*Your task*
Only one stretch of the data below is wanted: the lines starting at the one with "pelo idioma inglês." and ending at the one with "Essas mensagens foram", both included, given again exactly.

[Saved entries]
——

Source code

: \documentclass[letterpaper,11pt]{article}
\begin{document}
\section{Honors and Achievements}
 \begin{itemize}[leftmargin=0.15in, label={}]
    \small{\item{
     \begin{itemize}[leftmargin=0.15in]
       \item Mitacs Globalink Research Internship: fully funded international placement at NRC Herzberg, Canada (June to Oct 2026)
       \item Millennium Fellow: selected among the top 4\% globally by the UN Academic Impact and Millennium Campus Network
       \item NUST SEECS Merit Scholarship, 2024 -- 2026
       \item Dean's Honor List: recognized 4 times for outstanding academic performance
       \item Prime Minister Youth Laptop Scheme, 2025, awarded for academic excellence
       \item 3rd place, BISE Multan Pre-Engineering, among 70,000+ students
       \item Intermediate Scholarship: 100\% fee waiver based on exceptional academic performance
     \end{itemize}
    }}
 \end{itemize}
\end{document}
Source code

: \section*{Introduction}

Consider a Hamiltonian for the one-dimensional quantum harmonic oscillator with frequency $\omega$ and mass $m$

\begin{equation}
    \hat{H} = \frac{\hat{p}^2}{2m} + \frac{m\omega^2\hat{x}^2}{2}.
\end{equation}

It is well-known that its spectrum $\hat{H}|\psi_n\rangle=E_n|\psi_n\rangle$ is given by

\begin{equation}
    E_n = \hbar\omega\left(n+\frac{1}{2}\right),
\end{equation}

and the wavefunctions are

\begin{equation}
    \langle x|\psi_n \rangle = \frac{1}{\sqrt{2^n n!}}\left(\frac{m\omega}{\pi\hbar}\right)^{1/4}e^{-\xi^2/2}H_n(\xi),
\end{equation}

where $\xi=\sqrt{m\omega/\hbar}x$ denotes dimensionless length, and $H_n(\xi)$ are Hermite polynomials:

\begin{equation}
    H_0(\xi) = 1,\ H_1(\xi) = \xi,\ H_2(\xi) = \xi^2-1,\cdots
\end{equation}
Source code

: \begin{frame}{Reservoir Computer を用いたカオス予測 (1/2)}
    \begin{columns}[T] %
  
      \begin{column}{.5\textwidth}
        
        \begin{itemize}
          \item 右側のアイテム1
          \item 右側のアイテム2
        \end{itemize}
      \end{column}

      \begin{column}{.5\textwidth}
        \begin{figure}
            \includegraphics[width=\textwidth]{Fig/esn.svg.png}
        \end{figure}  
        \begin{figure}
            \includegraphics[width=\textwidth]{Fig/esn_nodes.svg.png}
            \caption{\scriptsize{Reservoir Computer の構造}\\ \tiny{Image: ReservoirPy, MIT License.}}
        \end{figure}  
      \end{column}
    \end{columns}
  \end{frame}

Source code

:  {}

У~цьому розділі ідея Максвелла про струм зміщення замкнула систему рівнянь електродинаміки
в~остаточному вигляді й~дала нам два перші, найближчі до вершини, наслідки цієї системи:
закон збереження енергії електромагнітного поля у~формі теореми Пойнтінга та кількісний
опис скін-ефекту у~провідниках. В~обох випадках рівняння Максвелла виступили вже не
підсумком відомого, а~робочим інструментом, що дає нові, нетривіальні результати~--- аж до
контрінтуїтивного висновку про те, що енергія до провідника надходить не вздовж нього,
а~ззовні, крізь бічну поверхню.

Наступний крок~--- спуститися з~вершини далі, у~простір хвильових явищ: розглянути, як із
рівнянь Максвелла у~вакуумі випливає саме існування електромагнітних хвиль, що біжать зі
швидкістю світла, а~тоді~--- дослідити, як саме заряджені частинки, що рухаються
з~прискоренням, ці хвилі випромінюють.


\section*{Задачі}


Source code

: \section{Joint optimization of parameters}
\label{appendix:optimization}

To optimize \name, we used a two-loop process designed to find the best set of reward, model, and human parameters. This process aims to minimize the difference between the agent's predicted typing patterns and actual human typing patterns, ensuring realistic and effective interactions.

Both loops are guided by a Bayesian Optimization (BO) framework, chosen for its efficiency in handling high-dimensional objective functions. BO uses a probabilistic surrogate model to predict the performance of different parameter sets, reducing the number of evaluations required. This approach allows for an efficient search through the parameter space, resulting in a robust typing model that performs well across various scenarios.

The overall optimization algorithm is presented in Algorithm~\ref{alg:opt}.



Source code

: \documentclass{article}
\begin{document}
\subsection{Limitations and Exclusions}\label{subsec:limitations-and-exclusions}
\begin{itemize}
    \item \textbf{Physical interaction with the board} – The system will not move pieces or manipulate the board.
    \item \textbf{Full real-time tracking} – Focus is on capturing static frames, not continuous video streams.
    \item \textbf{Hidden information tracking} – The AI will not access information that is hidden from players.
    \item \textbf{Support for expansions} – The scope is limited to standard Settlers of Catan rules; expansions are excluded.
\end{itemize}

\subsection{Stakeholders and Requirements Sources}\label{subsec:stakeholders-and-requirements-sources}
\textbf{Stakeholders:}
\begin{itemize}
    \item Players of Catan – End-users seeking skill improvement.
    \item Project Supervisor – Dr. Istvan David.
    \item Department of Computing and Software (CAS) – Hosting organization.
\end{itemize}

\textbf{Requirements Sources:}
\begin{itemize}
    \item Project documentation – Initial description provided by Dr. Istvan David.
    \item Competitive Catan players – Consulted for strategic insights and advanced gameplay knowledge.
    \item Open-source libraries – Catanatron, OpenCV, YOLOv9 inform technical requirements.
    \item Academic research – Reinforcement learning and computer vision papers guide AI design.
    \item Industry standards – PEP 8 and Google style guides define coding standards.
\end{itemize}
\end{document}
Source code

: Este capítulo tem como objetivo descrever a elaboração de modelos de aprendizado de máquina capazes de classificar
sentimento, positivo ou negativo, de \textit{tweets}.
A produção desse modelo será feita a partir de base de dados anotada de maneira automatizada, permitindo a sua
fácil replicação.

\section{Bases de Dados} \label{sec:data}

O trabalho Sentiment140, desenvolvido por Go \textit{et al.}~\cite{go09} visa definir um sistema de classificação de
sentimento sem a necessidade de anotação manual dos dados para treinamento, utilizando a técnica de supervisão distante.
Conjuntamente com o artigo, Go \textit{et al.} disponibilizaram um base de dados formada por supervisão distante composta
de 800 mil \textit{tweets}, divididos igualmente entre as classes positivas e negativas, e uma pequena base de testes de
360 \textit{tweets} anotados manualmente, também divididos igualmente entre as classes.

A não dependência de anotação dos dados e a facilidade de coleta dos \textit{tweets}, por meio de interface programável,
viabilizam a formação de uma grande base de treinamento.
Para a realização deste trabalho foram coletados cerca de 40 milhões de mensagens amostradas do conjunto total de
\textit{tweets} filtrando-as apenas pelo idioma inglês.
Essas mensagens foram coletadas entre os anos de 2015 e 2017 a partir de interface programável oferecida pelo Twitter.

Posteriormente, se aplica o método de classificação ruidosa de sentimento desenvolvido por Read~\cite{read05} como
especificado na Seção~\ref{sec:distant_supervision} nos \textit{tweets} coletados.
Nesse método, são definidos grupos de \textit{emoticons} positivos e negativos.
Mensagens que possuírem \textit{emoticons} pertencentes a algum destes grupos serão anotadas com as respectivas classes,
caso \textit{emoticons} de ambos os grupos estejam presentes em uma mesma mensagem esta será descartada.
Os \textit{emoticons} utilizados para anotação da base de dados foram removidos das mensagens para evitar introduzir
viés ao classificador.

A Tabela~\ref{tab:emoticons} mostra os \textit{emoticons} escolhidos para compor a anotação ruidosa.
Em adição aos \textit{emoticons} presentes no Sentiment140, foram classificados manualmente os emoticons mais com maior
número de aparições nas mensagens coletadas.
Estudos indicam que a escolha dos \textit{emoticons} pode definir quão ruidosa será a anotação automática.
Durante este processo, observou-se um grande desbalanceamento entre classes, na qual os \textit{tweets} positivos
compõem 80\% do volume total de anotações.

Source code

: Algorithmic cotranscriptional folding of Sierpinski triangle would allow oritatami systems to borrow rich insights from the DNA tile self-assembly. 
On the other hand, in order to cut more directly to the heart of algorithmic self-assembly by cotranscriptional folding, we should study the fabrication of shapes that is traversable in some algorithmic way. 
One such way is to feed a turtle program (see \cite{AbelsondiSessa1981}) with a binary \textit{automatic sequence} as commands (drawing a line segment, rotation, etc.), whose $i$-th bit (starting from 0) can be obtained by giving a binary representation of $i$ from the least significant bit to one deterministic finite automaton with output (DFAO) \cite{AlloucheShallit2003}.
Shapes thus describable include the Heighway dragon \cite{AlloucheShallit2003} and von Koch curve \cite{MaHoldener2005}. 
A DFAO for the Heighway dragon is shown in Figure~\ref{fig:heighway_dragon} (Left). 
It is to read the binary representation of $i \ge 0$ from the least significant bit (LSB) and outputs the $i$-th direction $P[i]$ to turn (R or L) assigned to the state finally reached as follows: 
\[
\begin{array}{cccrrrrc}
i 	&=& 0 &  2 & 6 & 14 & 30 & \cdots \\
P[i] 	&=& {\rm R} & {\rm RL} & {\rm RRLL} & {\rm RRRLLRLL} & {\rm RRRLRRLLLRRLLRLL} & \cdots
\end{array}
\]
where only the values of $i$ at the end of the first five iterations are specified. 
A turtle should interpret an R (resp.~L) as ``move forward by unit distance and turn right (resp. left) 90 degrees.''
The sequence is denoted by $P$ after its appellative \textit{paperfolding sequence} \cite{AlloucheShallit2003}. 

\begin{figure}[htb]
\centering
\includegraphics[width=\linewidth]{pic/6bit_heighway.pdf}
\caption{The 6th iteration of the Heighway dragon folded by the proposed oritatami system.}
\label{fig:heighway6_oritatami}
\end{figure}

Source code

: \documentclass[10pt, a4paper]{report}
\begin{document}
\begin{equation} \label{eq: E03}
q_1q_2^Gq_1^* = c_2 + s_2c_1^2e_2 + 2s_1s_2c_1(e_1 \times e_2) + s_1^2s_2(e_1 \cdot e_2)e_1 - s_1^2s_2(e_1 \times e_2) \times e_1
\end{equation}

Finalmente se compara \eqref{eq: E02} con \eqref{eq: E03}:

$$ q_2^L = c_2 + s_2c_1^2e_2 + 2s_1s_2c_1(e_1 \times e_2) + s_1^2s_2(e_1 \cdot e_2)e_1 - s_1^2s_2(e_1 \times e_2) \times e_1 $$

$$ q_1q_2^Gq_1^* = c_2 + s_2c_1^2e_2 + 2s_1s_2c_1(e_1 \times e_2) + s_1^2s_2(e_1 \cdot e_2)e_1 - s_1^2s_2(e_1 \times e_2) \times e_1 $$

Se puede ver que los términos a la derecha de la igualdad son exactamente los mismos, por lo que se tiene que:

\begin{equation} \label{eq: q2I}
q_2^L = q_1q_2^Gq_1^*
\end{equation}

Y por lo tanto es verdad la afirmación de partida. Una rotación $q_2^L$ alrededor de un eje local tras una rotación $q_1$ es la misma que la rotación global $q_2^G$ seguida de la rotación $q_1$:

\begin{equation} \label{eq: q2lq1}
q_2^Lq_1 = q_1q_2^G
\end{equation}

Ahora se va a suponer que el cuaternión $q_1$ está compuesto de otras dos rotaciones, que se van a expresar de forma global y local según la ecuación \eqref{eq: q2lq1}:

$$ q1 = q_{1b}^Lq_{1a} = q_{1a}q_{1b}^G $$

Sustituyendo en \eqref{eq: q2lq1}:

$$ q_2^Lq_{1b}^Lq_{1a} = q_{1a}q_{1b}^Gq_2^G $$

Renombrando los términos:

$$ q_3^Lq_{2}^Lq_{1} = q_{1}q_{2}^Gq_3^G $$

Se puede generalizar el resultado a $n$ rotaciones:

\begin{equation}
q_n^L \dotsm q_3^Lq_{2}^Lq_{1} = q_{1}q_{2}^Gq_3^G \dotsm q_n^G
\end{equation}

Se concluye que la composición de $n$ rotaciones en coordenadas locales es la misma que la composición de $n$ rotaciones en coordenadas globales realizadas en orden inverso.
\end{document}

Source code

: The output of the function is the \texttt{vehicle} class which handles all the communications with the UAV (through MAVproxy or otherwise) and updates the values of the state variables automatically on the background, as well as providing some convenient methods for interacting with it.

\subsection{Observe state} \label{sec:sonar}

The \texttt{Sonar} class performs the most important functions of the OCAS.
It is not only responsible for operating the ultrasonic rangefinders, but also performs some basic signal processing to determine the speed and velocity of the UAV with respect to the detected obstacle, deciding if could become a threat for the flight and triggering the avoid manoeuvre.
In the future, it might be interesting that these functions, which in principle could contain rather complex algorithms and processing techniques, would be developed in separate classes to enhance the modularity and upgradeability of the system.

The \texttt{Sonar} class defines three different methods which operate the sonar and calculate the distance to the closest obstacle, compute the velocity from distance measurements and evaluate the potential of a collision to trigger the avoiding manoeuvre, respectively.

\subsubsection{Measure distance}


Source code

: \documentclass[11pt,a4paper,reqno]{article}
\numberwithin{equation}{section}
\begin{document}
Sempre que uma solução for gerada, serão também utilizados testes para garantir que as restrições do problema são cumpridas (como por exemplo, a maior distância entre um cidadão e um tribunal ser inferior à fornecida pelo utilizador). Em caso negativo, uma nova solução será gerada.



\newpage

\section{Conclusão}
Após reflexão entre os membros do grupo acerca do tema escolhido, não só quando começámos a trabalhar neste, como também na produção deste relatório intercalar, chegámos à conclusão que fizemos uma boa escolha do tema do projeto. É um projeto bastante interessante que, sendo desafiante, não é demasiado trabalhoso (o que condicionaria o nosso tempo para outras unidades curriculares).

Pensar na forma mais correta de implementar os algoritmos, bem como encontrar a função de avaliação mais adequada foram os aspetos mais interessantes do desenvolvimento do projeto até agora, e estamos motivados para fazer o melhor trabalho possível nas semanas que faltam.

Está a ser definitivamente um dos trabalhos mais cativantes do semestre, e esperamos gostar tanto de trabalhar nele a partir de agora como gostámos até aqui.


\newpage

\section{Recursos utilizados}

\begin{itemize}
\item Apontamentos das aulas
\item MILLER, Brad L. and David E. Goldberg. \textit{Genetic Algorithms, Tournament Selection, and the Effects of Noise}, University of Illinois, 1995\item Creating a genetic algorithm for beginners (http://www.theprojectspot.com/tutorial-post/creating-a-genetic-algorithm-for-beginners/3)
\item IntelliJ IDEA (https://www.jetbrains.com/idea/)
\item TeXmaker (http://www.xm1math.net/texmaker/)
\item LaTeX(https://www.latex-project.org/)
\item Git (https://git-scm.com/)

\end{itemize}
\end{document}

——

*Exercise result*
\textit{tweets} filtrando-as apenas pelo idioma inglês.
Essas mensagens foram coletadas entre os anos de 2015 e 2017 a partir de interface programável oferecida pelo Twitter.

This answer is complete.